◆ **REQUIRED ACTION**:
Go over the data and copy out each line with "datagen" in it.

[Saved entries]

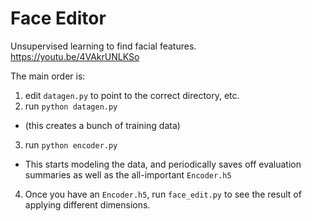 # Face Editor
Unsupervised learning to find facial features.
https://youtu.be/4VAkrUNLKSo

The main order is:

1. edit `datagen.py` to point to the correct directory, etc.
2. run `python datagen.py`
  * (this creates a bunch of training data)
3. run `python encoder.py`
  * This starts modeling the data, and periodically saves off evaluation summaries as well as the all-important `Encoder.h5`
4. Once you have an `Encoder.h5`, run `face_edit.py` to see the result of applying different dimensions.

◆ **OUTPUT BELOW**:
1. edit `datagen.py` to point to the correct directory, etc.
2. run `python datagen.py`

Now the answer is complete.